Directive 2010/13/EU
(26) The notified measure imposes a tax on video on demand suppliers established in other Member States based on the turnover they make with video on demand services on the German market. This raises the question whether Directive 2010/13/EU applies to the tax.
(27) According to Article 13 of Directive 2010/13/EU, Member States have to ensure that on-demand audiovisual media services provided by media service providers under their jurisdiction promote, where practicable and by appropriate means, the production of and access to European works. Article 13 mentions as examples of such promotion financial contributions to the production and rights acquisition of European works, as well as a share of European works in the catalogues of on-demand service providers and ensuring their prominence in these catalogues.
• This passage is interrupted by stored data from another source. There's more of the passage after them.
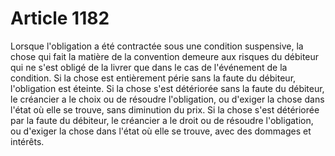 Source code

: # Article 1182

Lorsque l'obligation a été contractée sous une condition suspensive, la chose qui fait la matière de la convention demeure aux risques du débiteur qui ne s'est obligé de la livrer que dans le cas de l'événement de la condition.   Si la chose est entièrement périe sans la faute du débiteur, l'obligation est éteinte.   Si la chose s'est détériorée sans la faute du débiteur, le créancier a le choix ou de résoudre l'obligation, ou d'exiger la chose dans l'état où elle se trouve, sans diminution du prix.   Si la chose s'est détériorée par la faute du débiteur, le créancier a le droit ou de résoudre l'obligation, ou d'exiger la chose dans l'état où elle se trouve, avec des dommages et intérêts.
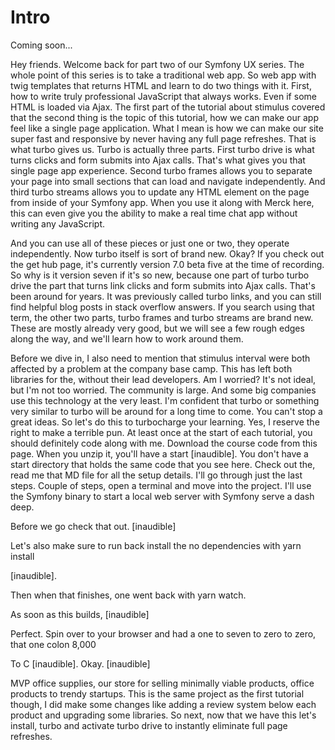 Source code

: # Intro

Coming soon...

Hey friends. Welcome back for part two of our Symfony UX series. The whole point of
this series is to take a traditional web app. So web app with twig templates that
returns HTML and learn to do two things with it. First, how to write truly
professional JavaScript that always works. Even if some HTML is loaded via Ajax. The
first part of the tutorial about stimulus covered that the second thing is the topic
of this tutorial, how we can make our app feel like a single page application. What I
mean is how we can make our site super fast and responsive by never having any full
page refreshes. That is what turbo gives us. Turbo is actually three parts. First
turbo drive is what turns clicks and form submits into Ajax calls. That's what gives
you that single page app experience. Second turbo frames allows you to separate your
page into small sections that can load and navigate independently. And third turbo
streams allows you to update any HTML element on the page from inside of your Symfony
app. When you use it along with Merck here, this can even give you the ability to
make a real time chat app without writing any JavaScript.

And you can use all of these pieces or just one or two, they operate independently.
Now turbo itself is sort of brand new. Okay? If you check out the get hub page, it's
currently version 7.0 beta five at the time of recording. So why is it version seven
if it's so new, because one part of turbo turbo drive the part that turns link clicks
and form submits into Ajax calls. That's been around for years. It was previously
called turbo links, and you can still find helpful blog posts in stack overflow
answers. If you search using that term, the other two parts, turbo frames and turbo
streams are brand new. These are mostly already very good, but we will see a few
rough edges along the way, and we'll learn how to work around them.

Before we dive in, I also need to mention that stimulus interval were both affected
by a problem at the company base camp. This has left both libraries for the, without
their lead developers. Am I worried? It's not ideal, but I'm not too worried. The
community is large. And some big companies use this technology at the very least. I'm
confident that turbo or something very similar to turbo will be around for a long
time to come. You can't stop a great ideas. So let's do this to turbocharge your
learning. Yes, I reserve the right to make a terrible pun. At least once at the start
of each tutorial, you should definitely code along with me. Download the course code
from this page. When you unzip it, you'll have a start [inaudible]. You don't have a
start directory that holds the same code that you see here. Check out the, read me
that MD file for all the setup details. I'll go through just the last steps. Couple
of steps, open a terminal and move into the project. I'll use the Symfony binary to
start a local web server with Symfony serve a dash deep.

Before we go check that out. [inaudible]

Let's also make sure to run back install the no dependencies with yarn install

[inaudible].

Then when that finishes, one went back with yarn watch.

As soon as this builds, [inaudible]

Perfect. Spin over to your browser and had a one to seven to zero to zero, that one
colon 8,000

To C [inaudible]. Okay. [inaudible]

MVP office supplies, our store for selling minimally viable products, office products
to trendy startups. This is the same project as the first tutorial though, I did make
some changes like adding a review system below each product and upgrading some
libraries. So next, now that we have this let's install, turbo and activate turbo
drive to instantly eliminate full page refreshes.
According to its Recital 19, Directive 2010/13/EU does not affect the responsibility of the Member States and their authorities ‘with regard to the organisation — including the systems of licensing, administrative authorisation or taxation — the financing and the content of programmes.’
(28) It is noted that at the time of the coming into force of Directive 2010/13, on demand services where the service provider would have no establishment in the Member State of the reception of the services were still a phenomenon of minor importance. Up to today, however, their market share has increased significantly. In 2014, the VoD market in the EU was worth EUR 2,501 billion which represents an increase of 272 % since 2010. In Germany, the VoD market was worth EUR 315,2 million in 2014 which accounts for an increase of 172 % since 2010(9).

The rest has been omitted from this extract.